Joko Widodo dan Keluarganya. Foto: instagram
Dosen Universitas Negeri Jakarta (UNJ), Ubedilah Badrun menuturkan bahwa laporan itu menjadi laporan tambahan atas laporan sebelumnya yang pernah disampaikan ke KPK pada tahun 2022 dan 2024 lalu.
"Untuk hari ini meminta KPK kembali menelaah dan membuka laporan saya sebelumnya yaitu tahun 2022 dan tahun 2024 tentang dugaan korupsi, kolusi, dan nepotisme, serta tindak pidana pencucian uang terhadap Joko Widodo dan keluarganya," ujar Ubedillah Badrun di Gedung Merah Putih KPK, Jakarta.
Menurut Ubedillah, temuan OCCRP sama dengan laporan yang disampaikannya terkait dugaan korupsi Jokowi ke KPK. "Kenapa kami datang lagi ke sini? Karena ada konfirmasi yang cukup kuat dari laporan OCCRP itu," katanya.
Ubedillah sempat membacakan laporan yang disampaikan ke KPK terutama kepada Ketua KPK, Setyo Budiyanto. Dia meminta agar lembaga antirasuah segera mengusut tuntas dugaan KKN dan TPPU yang dilakukan Jokowi dan keluarganya.

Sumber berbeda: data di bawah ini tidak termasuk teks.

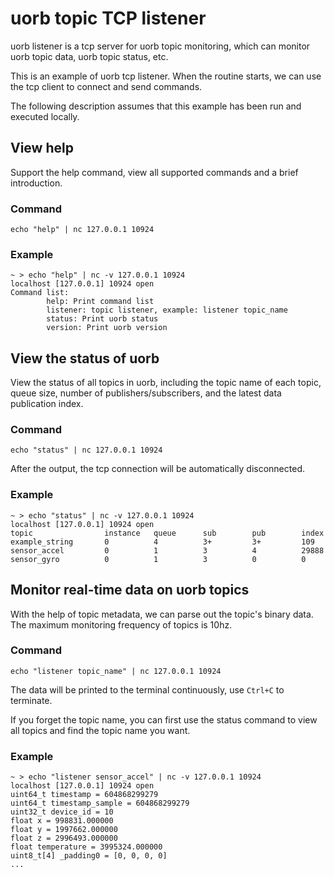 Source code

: # uorb topic TCP listener

uorb listener is a tcp server for uorb topic monitoring, which can monitor uorb topic data, uorb topic status, etc.

This is an example of uorb tcp listener. When the routine starts, we can use the tcp client to connect and send
commands.

The following description assumes that this example has been run and executed locally.

## View help

Support the help command, view all supported commands and a brief introduction.

### Command

```shell
echo "help" | nc 127.0.0.1 10924
```

### Example

```text
~ > echo "help" | nc -v 127.0.0.1 10924                 
localhost [127.0.0.1] 10924 open
Command list: 
        help: Print command list
        listener: topic listener, example: listener topic_name
        status: Print uorb status
        version: Print uorb version
```

## View the status of uorb

View the status of all topics in uorb, including the topic name of each topic, queue size, number of
publishers/subscribers, and the latest data publication index.

### Command

```shell
echo "status" | nc 127.0.0.1 10924
```

After the output, the tcp connection will be automatically disconnected.

### Example

```text
~ > echo "status" | nc -v 127.0.0.1 10924
localhost [127.0.0.1] 10924 open
topic                instance   queue      sub        pub        index
example_string       0          4          3+         3+         109
sensor_accel         0          1          3          4          29888
sensor_gyro          0          1          3          0          0
```

## Monitor real-time data on uorb topics

With the help of topic metadata, we can parse out the topic's binary data. The maximum monitoring frequency of topics is
10hz.

### Command

```shell
echo "listener topic_name" | nc 127.0.0.1 10924
```

The data will be printed to the terminal continuously, use `Ctrl+C` to terminate.

If you forget the topic name, you can first use the status command to view all topics and find the topic name you want.

### Example

```text
~ > echo "listener sensor_accel" | nc -v 127.0.0.1 10924
localhost [127.0.0.1] 10924 open
uint64_t timestamp = 604868299279
uint64_t timestamp_sample = 604868299279
uint32_t device_id = 10
float x = 998831.000000
float y = 1997662.000000
float z = 2996493.000000
float temperature = 3995324.000000
uint8_t[4] _padding0 = [0, 0, 0, 0]
...
```
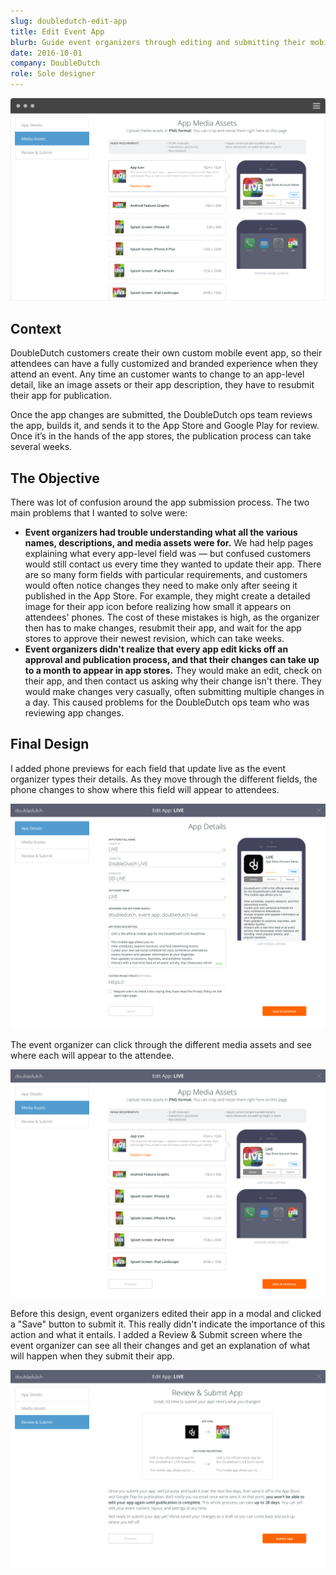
 ```yaml
---
slug: doubledutch-edit-app
title: Edit Event App
blurb: Guide event organizers through editing and submitting their mobile event app
date: 2016-10-01
company: DoubleDutch
role: Sole designer
---
```


<div class='sampleImage'>
  <img src='sample.png' alt='DoubleDutch Edit App' />
</div>

## Context

DoubleDutch customers create their own custom mobile event app, so their attendees can have a fully customized and branded experience when they attend an event. Any time an customer wants to change to an app-level detail, like an image assets or their app description, they have to resubmit their app for publication.

Once the app changes are submitted, the DoubleDutch ops team reviews the app, builds it, and sends it to the App Store and Google Play for review. Once it’s in the hands of the app stores, the publication process can take several weeks.

## The Objective

There was lot of confusion around the app submission process. The two main problems that I wanted to solve were:

*   __Event organizers had trouble understanding what all the various names, descriptions, and media assets were for.__
We had help pages explaining what every app-level field was &mdash; but confused customers would still contact us every time they wanted to update their app. There are so many form fields with particular requirements, and customers would often notice changes they need to make only after seeing it published in the App Store. For example, they might create a detailed image for their app icon before realizing how small it appears on attendees' phones. The cost of these mistakes is high, as the organizer then has to make changes, resubmit their app, and wait for the app stores to approve their newest revision, which can take weeks.
*   __Event organizers didn't realize that every app edit kicks off an approval and publication process, and that their changes can take up to a month to appear in app stores.__
They would make an edit, check on their app, and then contact us asking why their change isn't there. They would make changes very casually, often submitting multiple changes in a day. This caused problems for the DoubleDutch ops team who was reviewing app changes.

## Final Design

I added phone previews for each field that update live as the event organizer types their details. As they move through the different fields, the phone changes to show where this field will appear to attendees.

![App details](1-app-details.png)

The event organizer can click through the different media assets and see where each will appear to the attendee.

![App media assets](2-app-media-assets.png)

Before this design, event organizers edited their app in a modal and clicked a "Save" button to submit it. This really didn't indicate the importance of this action and what it entails. I added a Review & Submit screen where the event organizer can see all their changes and get an explanation of what will happen when they submit their app.

![Review and submit app](3-review-submit-app.png)
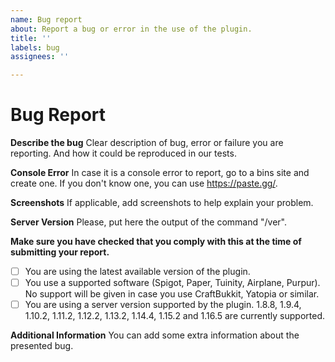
 ```yaml
---
name: Bug report
about: Report a bug or error in the use of the plugin.
title: ''
labels: bug
assignees: ''

---
```


# Bug Report

**Describe the bug**
Clear description of bug, error or failure you are reporting. And how it could be reproduced in our tests.


**Console Error**
In case it is a console error to report, go to a bins site and create one. If you don't know one, you can use https://paste.gg/.


**Screenshots**
If applicable, add screenshots to help explain your problem.

**Server Version**
Please, put here the output of the command "/ver".


**Make sure you have checked that you comply with this at the time of submitting your report.**
- [ ] You are using the latest available version of the plugin.
- [ ] You use a supported software (Spigot, Paper, Tuinity, Airplane, Purpur). No support will be given in case you use CraftBukkit, Yatopia or similar.
- [ ] You are using a server version supported by the plugin. 1.8.8, 1.9.4, 1.10.2, 1.11.2, 1.12.2, 1.13.2, 1.14.4, 1.15.2 and 1.16.5 are currently supported.

**Additional Information**
You can add some extra information about the presented bug.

Ubedillah menegaskan pengusutan perlu dilakukan karena semua warga negara sama di mata hukum seperti yang tertuang dalam Pasal 27 ayat 1 UUD 1945. "Atas dasar itu, kami bermaksud mengingatkan kembali kepada KPK agar dalam penegakan hukum untuk memberantas korupsi tidak tebang pilih, tidak tumpul ke atas dan tajam ke bawah".
"Semua sama di mata hukum termasuk Jokowi dan keluarganya. Bahwa KPK berdasarkan undang-undang bahwa dalam menjalankan tugas dan wewenangnya, KPK berasaskan kepada kepastian hukum, keterbukaan, akuntabilitas, kepentingan umum, proporsionalitas, dan penghormatan hak asasi manusia," tegasnya.